During Friday’s dinner, the Managing Partner of one of the largest firms in the country asked my co-founder what he thought of law firm Chief Marketing Officers reporting to law firm COOs (or dually reporting to the Managing Partner and Chief Operating Officer. Craig replied that he had experienced both extremes as a CMO. He was subject to that dual reporting structure at one BigLaw firm, whereas he reported solely to the CEO at another, and was a member of the company’s ten-member Executive Committee.
Optimally, in Craig's view, the CMO would report only to the Managing Partner and would be as integral a member of Executive Committee meetings as is the COO. He brought up an oft-repeated argument that the four P’s of Marketing (Product, Pricing, Promotion, Place [Distribution]) are often integral to Executive Committee meetings and shouldn’t be discussed without your top marketing or business development executive, but he also offered a new perspective.
While his second firm had no COO, its CFO handled many of the same duties as a law firm COO. He joked that although they were friends, they were “mortal enemies” when it came to Executive Committee meetings.
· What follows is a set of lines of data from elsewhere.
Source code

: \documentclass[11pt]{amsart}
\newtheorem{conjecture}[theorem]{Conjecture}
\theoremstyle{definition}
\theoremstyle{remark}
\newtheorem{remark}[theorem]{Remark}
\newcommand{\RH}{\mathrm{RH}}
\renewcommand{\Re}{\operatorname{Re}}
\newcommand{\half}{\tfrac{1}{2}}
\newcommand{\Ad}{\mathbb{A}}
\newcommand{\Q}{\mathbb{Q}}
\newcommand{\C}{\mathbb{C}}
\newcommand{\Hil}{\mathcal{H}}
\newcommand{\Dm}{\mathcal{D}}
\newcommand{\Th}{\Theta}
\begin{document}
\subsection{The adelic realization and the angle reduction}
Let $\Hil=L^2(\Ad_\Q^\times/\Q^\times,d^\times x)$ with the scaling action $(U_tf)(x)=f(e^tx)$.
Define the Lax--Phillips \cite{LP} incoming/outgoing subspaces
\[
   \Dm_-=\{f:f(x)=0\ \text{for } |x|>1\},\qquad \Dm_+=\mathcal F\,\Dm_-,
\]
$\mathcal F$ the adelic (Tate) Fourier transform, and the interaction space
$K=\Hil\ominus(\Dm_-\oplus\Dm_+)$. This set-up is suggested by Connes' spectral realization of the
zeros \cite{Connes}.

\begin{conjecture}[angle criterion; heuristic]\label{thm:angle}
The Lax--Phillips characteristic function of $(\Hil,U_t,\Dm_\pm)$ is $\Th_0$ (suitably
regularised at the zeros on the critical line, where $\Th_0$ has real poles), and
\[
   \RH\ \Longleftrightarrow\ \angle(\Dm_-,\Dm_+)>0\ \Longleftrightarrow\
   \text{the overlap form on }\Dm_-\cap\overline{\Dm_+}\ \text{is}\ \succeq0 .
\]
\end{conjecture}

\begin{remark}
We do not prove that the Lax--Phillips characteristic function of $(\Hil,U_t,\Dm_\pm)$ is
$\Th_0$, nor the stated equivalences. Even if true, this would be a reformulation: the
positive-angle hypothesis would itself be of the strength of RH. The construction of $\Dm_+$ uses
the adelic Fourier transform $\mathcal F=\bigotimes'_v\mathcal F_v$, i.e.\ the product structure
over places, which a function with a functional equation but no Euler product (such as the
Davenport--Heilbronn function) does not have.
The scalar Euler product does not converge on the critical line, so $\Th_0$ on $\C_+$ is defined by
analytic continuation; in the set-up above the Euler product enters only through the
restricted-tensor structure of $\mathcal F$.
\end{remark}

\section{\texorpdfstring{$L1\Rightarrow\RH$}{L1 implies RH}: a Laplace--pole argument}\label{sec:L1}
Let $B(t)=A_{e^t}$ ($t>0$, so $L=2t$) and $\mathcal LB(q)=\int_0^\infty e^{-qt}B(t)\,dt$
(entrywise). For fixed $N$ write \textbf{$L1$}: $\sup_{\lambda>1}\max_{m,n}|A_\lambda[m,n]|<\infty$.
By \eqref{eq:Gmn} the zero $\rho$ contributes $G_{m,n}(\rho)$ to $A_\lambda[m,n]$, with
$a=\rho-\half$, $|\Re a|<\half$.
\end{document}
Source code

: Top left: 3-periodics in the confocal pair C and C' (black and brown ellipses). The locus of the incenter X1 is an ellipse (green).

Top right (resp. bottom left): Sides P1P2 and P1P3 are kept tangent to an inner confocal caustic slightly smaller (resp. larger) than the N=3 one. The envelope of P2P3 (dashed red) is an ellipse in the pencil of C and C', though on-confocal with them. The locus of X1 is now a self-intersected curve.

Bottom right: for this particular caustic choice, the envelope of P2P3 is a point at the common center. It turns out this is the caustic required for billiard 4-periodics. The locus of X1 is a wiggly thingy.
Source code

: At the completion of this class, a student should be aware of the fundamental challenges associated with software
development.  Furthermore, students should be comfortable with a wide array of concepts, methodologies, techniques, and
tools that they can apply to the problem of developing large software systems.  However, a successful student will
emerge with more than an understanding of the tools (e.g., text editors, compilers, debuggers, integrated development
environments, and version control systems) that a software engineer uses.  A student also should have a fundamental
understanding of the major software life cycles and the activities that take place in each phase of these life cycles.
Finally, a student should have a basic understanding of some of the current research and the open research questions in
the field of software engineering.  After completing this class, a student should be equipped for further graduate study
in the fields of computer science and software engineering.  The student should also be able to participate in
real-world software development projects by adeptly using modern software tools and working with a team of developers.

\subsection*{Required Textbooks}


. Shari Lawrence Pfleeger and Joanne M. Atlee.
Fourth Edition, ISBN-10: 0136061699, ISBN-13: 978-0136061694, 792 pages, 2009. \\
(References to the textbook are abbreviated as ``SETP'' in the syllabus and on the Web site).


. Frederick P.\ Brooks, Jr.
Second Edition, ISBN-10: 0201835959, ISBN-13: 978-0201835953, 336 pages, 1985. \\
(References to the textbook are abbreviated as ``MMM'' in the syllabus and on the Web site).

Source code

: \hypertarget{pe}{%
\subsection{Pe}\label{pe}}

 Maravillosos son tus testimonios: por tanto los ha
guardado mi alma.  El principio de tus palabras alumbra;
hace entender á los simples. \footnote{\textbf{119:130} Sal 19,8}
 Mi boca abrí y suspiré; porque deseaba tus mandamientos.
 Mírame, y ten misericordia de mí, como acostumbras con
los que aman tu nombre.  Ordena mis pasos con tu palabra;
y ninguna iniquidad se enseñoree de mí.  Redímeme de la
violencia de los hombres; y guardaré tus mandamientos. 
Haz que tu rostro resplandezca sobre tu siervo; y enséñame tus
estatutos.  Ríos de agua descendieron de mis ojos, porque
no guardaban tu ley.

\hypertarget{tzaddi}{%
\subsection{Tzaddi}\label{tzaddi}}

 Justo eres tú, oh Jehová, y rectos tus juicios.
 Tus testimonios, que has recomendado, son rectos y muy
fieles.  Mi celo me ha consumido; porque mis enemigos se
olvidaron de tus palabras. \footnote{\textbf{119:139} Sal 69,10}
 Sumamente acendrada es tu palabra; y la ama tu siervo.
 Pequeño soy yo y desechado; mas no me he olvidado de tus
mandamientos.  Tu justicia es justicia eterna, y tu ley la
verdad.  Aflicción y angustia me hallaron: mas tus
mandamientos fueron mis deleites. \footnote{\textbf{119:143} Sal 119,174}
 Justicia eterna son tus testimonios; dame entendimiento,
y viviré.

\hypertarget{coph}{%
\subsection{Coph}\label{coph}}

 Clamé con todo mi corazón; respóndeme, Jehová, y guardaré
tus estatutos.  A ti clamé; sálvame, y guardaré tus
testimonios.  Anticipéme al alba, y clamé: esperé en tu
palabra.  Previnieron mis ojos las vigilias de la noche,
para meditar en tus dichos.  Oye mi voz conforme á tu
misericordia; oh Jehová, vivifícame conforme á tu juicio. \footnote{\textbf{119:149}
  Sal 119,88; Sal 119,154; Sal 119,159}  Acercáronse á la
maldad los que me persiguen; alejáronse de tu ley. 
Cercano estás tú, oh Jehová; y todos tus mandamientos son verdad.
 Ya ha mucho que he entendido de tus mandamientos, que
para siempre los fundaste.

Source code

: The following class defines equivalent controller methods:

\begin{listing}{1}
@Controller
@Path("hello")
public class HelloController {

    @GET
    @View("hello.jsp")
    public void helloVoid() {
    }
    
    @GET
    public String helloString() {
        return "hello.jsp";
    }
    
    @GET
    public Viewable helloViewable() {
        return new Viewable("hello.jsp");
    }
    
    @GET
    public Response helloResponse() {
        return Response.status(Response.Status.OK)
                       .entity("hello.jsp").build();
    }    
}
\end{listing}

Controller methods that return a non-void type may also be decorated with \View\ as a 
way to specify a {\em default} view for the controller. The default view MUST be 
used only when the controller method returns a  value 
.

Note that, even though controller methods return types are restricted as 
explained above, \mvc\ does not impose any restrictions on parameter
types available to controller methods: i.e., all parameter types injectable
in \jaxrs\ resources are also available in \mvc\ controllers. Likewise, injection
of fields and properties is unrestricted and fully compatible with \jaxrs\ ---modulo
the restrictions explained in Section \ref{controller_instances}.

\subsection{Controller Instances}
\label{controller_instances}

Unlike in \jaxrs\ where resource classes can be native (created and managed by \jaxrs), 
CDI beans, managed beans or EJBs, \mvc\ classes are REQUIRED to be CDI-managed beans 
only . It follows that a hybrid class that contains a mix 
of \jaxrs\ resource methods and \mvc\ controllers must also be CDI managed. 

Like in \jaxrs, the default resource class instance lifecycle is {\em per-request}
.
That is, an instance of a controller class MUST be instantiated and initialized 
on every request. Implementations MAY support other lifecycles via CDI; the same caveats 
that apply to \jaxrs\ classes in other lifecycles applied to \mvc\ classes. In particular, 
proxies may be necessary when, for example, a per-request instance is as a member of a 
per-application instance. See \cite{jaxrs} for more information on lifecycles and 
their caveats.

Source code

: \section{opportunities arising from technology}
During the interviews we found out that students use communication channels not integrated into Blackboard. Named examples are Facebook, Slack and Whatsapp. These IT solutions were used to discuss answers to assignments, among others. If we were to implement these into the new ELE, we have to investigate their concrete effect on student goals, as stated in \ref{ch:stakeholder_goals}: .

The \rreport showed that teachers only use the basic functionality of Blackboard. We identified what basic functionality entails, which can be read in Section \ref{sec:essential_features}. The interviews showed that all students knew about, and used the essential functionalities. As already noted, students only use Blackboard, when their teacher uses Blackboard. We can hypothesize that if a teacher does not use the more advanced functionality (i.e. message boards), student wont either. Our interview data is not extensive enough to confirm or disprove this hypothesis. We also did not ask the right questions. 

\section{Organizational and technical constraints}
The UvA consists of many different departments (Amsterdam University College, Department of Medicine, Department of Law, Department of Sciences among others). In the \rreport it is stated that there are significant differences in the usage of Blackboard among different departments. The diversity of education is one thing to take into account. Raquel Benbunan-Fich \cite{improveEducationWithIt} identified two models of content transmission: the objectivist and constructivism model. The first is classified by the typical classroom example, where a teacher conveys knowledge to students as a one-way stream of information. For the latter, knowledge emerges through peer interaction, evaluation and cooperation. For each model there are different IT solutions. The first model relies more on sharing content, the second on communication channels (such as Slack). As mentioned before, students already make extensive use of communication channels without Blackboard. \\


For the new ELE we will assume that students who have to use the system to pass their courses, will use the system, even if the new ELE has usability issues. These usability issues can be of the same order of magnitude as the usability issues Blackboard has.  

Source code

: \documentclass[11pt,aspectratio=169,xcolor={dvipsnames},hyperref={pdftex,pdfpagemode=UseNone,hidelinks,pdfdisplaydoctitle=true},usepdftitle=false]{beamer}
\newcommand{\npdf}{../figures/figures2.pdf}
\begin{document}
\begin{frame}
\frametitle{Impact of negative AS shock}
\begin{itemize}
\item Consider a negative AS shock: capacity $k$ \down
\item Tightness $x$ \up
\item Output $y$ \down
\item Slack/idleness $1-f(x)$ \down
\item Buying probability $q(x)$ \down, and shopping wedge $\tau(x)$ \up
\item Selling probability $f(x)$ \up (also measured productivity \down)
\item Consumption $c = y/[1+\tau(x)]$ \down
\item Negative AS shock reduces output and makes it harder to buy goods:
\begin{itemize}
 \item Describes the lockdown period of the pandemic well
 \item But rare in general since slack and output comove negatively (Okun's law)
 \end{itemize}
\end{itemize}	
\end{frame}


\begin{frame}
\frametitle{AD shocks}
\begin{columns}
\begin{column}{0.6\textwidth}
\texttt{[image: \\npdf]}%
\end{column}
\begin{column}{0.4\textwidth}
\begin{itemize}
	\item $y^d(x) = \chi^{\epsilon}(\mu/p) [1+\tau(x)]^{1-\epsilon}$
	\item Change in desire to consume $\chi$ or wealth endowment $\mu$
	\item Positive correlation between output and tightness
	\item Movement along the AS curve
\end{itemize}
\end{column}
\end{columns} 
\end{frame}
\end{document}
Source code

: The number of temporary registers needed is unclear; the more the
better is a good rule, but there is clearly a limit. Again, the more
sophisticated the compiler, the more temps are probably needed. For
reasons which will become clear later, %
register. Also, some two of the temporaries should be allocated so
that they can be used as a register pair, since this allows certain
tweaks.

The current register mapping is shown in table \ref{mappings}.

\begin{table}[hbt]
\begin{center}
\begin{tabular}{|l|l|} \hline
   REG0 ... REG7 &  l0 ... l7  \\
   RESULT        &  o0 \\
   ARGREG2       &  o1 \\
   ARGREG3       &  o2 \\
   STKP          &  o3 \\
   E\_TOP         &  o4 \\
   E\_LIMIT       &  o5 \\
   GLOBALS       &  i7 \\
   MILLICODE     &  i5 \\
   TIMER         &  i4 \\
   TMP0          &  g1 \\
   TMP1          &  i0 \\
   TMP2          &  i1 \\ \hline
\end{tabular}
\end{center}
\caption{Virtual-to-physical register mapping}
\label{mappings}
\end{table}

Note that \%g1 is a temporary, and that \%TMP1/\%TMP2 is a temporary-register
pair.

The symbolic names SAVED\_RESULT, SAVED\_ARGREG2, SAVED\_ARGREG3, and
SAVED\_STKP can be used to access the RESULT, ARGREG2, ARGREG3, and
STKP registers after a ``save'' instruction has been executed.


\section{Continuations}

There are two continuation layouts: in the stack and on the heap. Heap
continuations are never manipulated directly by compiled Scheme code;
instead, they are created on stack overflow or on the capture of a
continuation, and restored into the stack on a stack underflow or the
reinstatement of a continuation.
Where Craig wanted to invest, she wanted to save. Where he wanted to spend, she wanted to cut. There existed a natural tension, but it was one that benefited the firm in the long run. It forced her to justify more of her proposed cuts, and forced Craig to defend his proposed expenditures and to demonstrate ROI. The existence of a natural counter-balance made them both sharper. That tension also provided clarity to the CEO, which helped inform his decisions.
Then again, none of this is possible without the right circumstances. He was a CMO whose charter and focus was client development and profitability. A CMO focused primarily on branding and advertising probably should report to the COO, as he or she is not focused on the real problem, which is revenue generation (see, below). The CMO would also need to have a voice equal to that of the COO. Each would need the full backing of the Managing Partner to speak to Executive Committee members frankly and directly, with no fear of rebuke.
In the rare firm with a strong CMO who is a peer of the COO, you generally have a person with a different mindset and perspective than that of both the COO and the partners – a mindset that is becoming more and more valuable. Now that law firm expenses are cut to the bone, and they’re all looking for ways to avoid reducing partner compensation, almost all of the opportunities (and threats) revolve around revenue generation.
The real problem is that the existing revenue generation model is inherently flawed. Law firm “sales forces” are far too small, and the mobility of those sellers (the “Rainmakers”) renders the majority of laws firms extremely vulnerable to rainmaker defection. The fates of these firms will rest on the ability to adopt a new model — one where they generate revenue via contributions from a much larger percentage of their lawyers than they do today.
Given that reality, it only makes sense that the person spending every day thinking about revenue-generating strategies should not only report solely to the Managing Partner, but should also be a fixture at Executive Committee meetings.